The entire first half of the movie is constructed in such a way that it truly seems as if nothing is going to happen. The actors are there, and they’re delivering their lines, and they’re giving decent performances, and yet we have no idea what purpose they’re serving simply because the plot lacks any semblance of trajectory. All we know is that the atmosphere is perpetually tense. This is in great part because Demi has on board with him a KGB agent named Bruni (David Duchovny), who skulks around the ship with his flunkies, oozing ulterior motives from every pore. A lot of orders are made, and the sub makes plenty of nautical maneuvers, and there are several scenes involving torpedoes and other subs and passing ships, but we’re at a loss to explain what it’s all building towards. By the time all is revealed and everything is explained, the film transitions into an action thriller, which at least made it more fun to look at.

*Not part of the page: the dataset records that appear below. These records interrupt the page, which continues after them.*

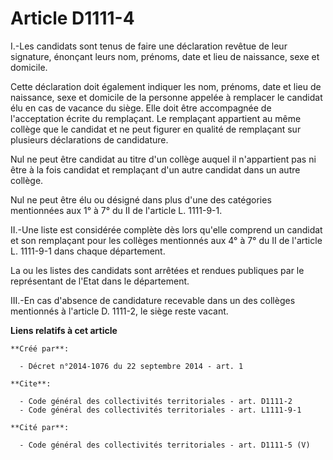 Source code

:# Article D1111-4

I.-Les candidats sont tenus de faire une déclaration revêtue de leur signature, énonçant leurs nom, prénoms, date et lieu de
naissance, sexe et domicile. 

Cette déclaration doit également indiquer les nom, prénoms, date et lieu de naissance, sexe et domicile de la personne
appelée à remplacer le candidat élu en cas de vacance du siège. Elle doit être accompagnée de l'acceptation écrite du
remplaçant. Le remplaçant appartient au même collège que le candidat et ne peut figurer en qualité de remplaçant sur
plusieurs déclarations de candidature. 

Nul ne peut être candidat au titre d'un collège auquel il n'appartient pas ni être à la fois candidat et remplaçant d'un
autre candidat dans un autre collège. 

Nul ne peut être élu ou désigné dans plus d'une des catégories mentionnées aux 1° à 7° du II de l'article L. 1111-9-1. 

II.-Une liste est considérée complète dès lors qu'elle comprend un candidat et son remplaçant pour les collèges mentionnés
aux 4° à 7° du II de l'article L. 1111-9-1 dans chaque département. 

La ou les listes des candidats sont arrêtées et rendues publiques par le représentant de l'Etat dans le département. 

III.-En cas d'absence de candidature recevable dans un des collèges mentionnés à l'article D. 1111-2, le siège reste vacant.

**Liens relatifs à cet article**

	**Créé par**:

	  - Décret n°2014-1076 du 22 septembre 2014 - art. 1

	**Cite**:

	  - Code général des collectivités territoriales - art. D1111-2
	  - Code général des collectivités territoriales - art. L1111-9-1

	**Cité par**:

	  - Code général des collectivités territoriales - art. D1111-5 (V)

All leads to a final scene that’s not only glaringly inconsistent in tone with the rest of the film but is also so artificially sentimental that I had to stifle outbursts of incredulous laughter. It’s the kind of ending that one resorts to when all other avenues have been exhausted, save for the infuriating revelation that it was all a dream. Given this scene, and given the almost complete lack of narrative and characteristic focus, I’m not convinced anyone involved knew what to make of Phantom. What did Robinson believe he had when he finished the screenplay? Did he even finish it? Remakes are typically made and released several decades after an original, but in this case, I think a new version should be put into production as soon as possible. Any potential it has as an engaging story depends on a cast and crew with an actual vision in mind.